Requirement => Exclude the pictures, then copy word for word the lines running from the beginning of the records through the line with "in public APIs.</span></span>".

Source data =>
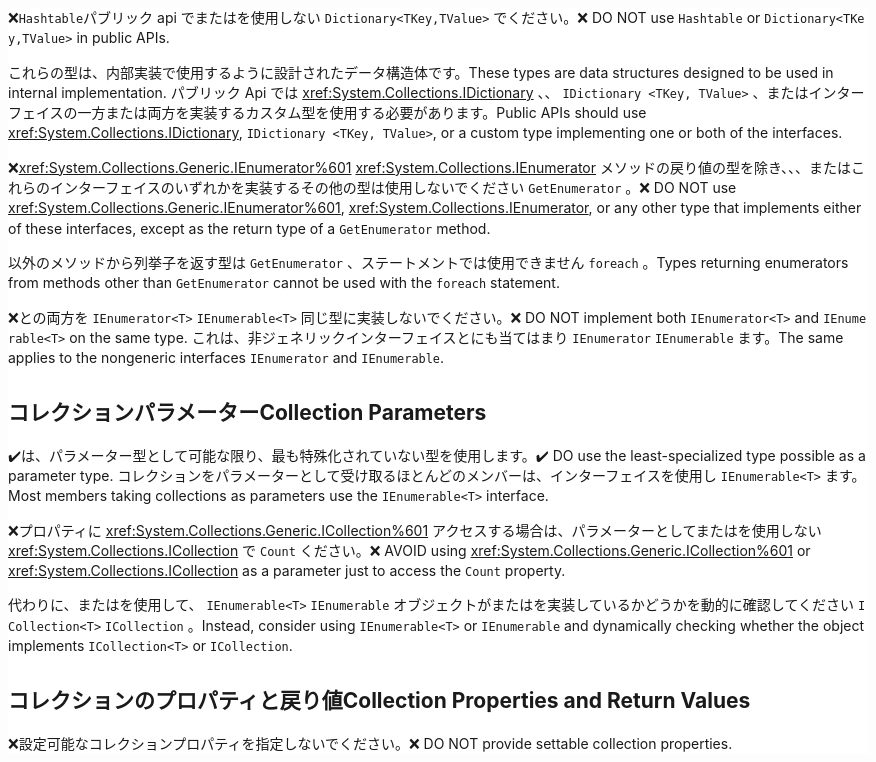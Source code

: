  <span data-ttu-id="bae33-113">❌`Hashtable`パブリック api でまたはを使用しない `Dictionary<TKey,TValue>` でください。</span><span class="sxs-lookup"><span data-stu-id="bae33-113">❌ DO NOT use `Hashtable` or `Dictionary<TKey,TValue>` in public APIs.</span></span>

 <span data-ttu-id="bae33-114">これらの型は、内部実装で使用するように設計されたデータ構造体です。</span><span class="sxs-lookup"><span data-stu-id="bae33-114">These types are data structures designed to be used in internal implementation.</span></span> <span data-ttu-id="bae33-115">パブリック Api では <xref:System.Collections.IDictionary> 、、 `IDictionary <TKey, TValue>` 、またはインターフェイスの一方または両方を実装するカスタム型を使用する必要があります。</span><span class="sxs-lookup"><span data-stu-id="bae33-115">Public APIs should use <xref:System.Collections.IDictionary>, `IDictionary <TKey, TValue>`, or a custom type implementing one or both of the interfaces.</span></span>

 <span data-ttu-id="bae33-116">❌<xref:System.Collections.Generic.IEnumerator%601> <xref:System.Collections.IEnumerator> メソッドの戻り値の型を除き、、、またはこれらのインターフェイスのいずれかを実装するその他の型は使用しないでください `GetEnumerator` 。</span><span class="sxs-lookup"><span data-stu-id="bae33-116">❌ DO NOT use <xref:System.Collections.Generic.IEnumerator%601>, <xref:System.Collections.IEnumerator>, or any other type that implements either of these interfaces, except as the return type of a `GetEnumerator` method.</span></span>

 <span data-ttu-id="bae33-117">以外のメソッドから列挙子を返す型は `GetEnumerator` 、ステートメントでは使用できません `foreach` 。</span><span class="sxs-lookup"><span data-stu-id="bae33-117">Types returning enumerators from methods other than `GetEnumerator` cannot be used with the `foreach` statement.</span></span>

 <span data-ttu-id="bae33-118">❌との両方を `IEnumerator<T>` `IEnumerable<T>` 同じ型に実装しないでください。</span><span class="sxs-lookup"><span data-stu-id="bae33-118">❌ DO NOT implement both `IEnumerator<T>` and `IEnumerable<T>` on the same type.</span></span> <span data-ttu-id="bae33-119">これは、非ジェネリックインターフェイスとにも当てはまり `IEnumerator` `IEnumerable` ます。</span><span class="sxs-lookup"><span data-stu-id="bae33-119">The same applies to the nongeneric interfaces `IEnumerator` and `IEnumerable`.</span></span>

## <a name="collection-parameters"></a><span data-ttu-id="bae33-120">コレクションパラメーター</span><span class="sxs-lookup"><span data-stu-id="bae33-120">Collection Parameters</span></span>
 <span data-ttu-id="bae33-121">✔️は、パラメーター型として可能な限り、最も特殊化されていない型を使用します。</span><span class="sxs-lookup"><span data-stu-id="bae33-121">✔️ DO use the least-specialized type possible as a parameter type.</span></span> <span data-ttu-id="bae33-122">コレクションをパラメーターとして受け取るほとんどのメンバーは、インターフェイスを使用し `IEnumerable<T>` ます。</span><span class="sxs-lookup"><span data-stu-id="bae33-122">Most members taking collections as parameters use the `IEnumerable<T>` interface.</span></span>

 <span data-ttu-id="bae33-123">❌プロパティに <xref:System.Collections.Generic.ICollection%601> アクセスする場合は、パラメーターとしてまたはを使用しない <xref:System.Collections.ICollection> で `Count` ください。</span><span class="sxs-lookup"><span data-stu-id="bae33-123">❌ AVOID using <xref:System.Collections.Generic.ICollection%601> or <xref:System.Collections.ICollection> as a parameter just to access the `Count` property.</span></span>

 <span data-ttu-id="bae33-124">代わりに、またはを使用して、 `IEnumerable<T>` `IEnumerable` オブジェクトがまたはを実装しているかどうかを動的に確認してください `ICollection<T>` `ICollection` 。</span><span class="sxs-lookup"><span data-stu-id="bae33-124">Instead, consider using `IEnumerable<T>` or `IEnumerable` and dynamically checking whether the object implements `ICollection<T>` or `ICollection`.</span></span>

## <a name="collection-properties-and-return-values"></a><span data-ttu-id="bae33-125">コレクションのプロパティと戻り値</span><span class="sxs-lookup"><span data-stu-id="bae33-125">Collection Properties and Return Values</span></span>
 <span data-ttu-id="bae33-126">❌設定可能なコレクションプロパティを指定しないでください。</span><span class="sxs-lookup"><span data-stu-id="bae33-126">❌ DO NOT provide settable collection properties.</span></span>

Reply =>
Source code

:  <span data-ttu-id="bae33-113">❌`Hashtable`パブリック api でまたはを使用しない `Dictionary<TKey,TValue>` でください。</span><span class="sxs-lookup"><span data-stu-id="bae33-113">❌ DO NOT use `Hashtable` or `Dictionary<TKey,TValue>` in public APIs.</span></span>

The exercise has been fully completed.